Trump's top general says Iran honoring nuke deal

Gen. Joseph Dunford listens on Capitol Hill in Washington. Associated Press  Jacquelyn Martin

Gen. Joseph Dunford listens on Capitol Hill in Washington. Associated Press Jacquelyn Martin

Speaking at a Senate Armed Services Committee hearing on his reappointment to the chairmanship after two years of service, Gen. Joseph Dunford revealed the advice he said he had privately provided to the administration.

"We see this with a lot of attention", said general Dunford, questioned by republican senator John McCain on the tensions with the regime in Pyongyang. Mazie Hirono, who asked whether he stood by his 2015 assessment that Russian Federation, followed by China and North Korea, posed the greatest threats to the order of severity.

In a hearing before the Committee votes to reappoint Gen. Joseph Dunford in his current role as the top military advisor to the president, he addressed the rise of China, Russia's increasing use of electronic and cyber warfare, and worries over threats from North Korea.

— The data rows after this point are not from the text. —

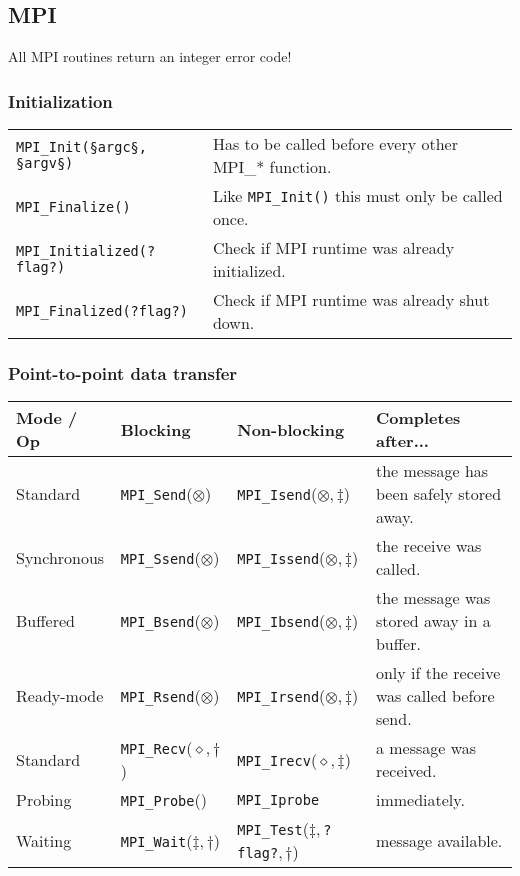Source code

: \documentclass[11pt]{article}
\begin{document}
\subsection{MPI}

All MPI routines return an integer error code!

\subsubsection{Initialization}
\begin{tabular}{ p{8cm} l }
	\lstinline$MPI_Init(§argc§, §argv§)$ & Has to be called before every other MPI\_* function. \\
	\lstinline$MPI_Finalize()$ & Like \lstinline$MPI_Init()$ this must only be called once. \\
	\lstinline$MPI_Initialized(?flag?)$ & Check if MPI runtime was already initialized. \\
	\lstinline$MPI_Finalized(?flag?)$ & Check if MPI runtime was already shut down. \\
\end{tabular}

\subsubsection{Point-to-point data transfer}

\begin{tabular}{ l | l l l }
	\textbf{Mode / Op} & \textbf{Blocking} & \textbf{Non-blocking} & \textbf{Completes after...} \\
	\hline
	Standard	& \lstinline$MPI_Send$($\otimes$) & \lstinline$MPI_Isend$($\otimes, \ddag$) & the message has been safely stored away. \\
	Synchronous	& \lstinline$MPI_Ssend$($\otimes$) & \lstinline$MPI_Issend$($\otimes, \ddag$) & the receive was called. \\
	Buffered	& \lstinline$MPI_Bsend$($\otimes$) & \lstinline$MPI_Ibsend$($\otimes, \ddag$) & the message was stored away in a buffer. \\	
	Ready-mode	& \lstinline$MPI_Rsend$($\otimes$) & \lstinline$MPI_Irsend$($\otimes, \ddag$) & only if the receive was called before send. \\
	\hline
	Standard	& \lstinline$MPI_Recv$($\diamond, \dag$) & \lstinline$MPI_Irecv$($\diamond, \ddag$) & a message was received. \\
	Probing		& \lstinline$MPI_Probe$() & \lstinline$MPI_Iprobe$  & immediately. \\
	Waiting		& \lstinline$MPI_Wait$($\ddag, \dag$) & \lstinline$MPI_Test$($\ddag, $\lstinline$?flag?$$, \dag$) & message available. \\
\end{tabular}
\end{document}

On transgender soldiers - which are now in limbo as the Pentagon reviews the issue - Dunford said, "I do", when asked if he believed that trans soldiers have served with honor and valor by Democratic Sen.

"If reconfirmed, I look forward to working together with the committee to ensure the chairman testifying in 2025 has the same degree of confidence in our ability to provide for the common defense", Dunford said.

"After consultation with my Generals and military experts, please be advised the United States Government will not accept or allow Transgender individuals to serve in any capacity in the US Military", he wrote. "What I just articulated is the advice I provided in private, and I've just provided in public".

Trump went after trans soldiers first with a tweet in late July, which was then followed up by a formal guidance sent to the Pentagon last month, saying the Pentagon should submit final plans to the White House on implementation of the transgender ban by February 21.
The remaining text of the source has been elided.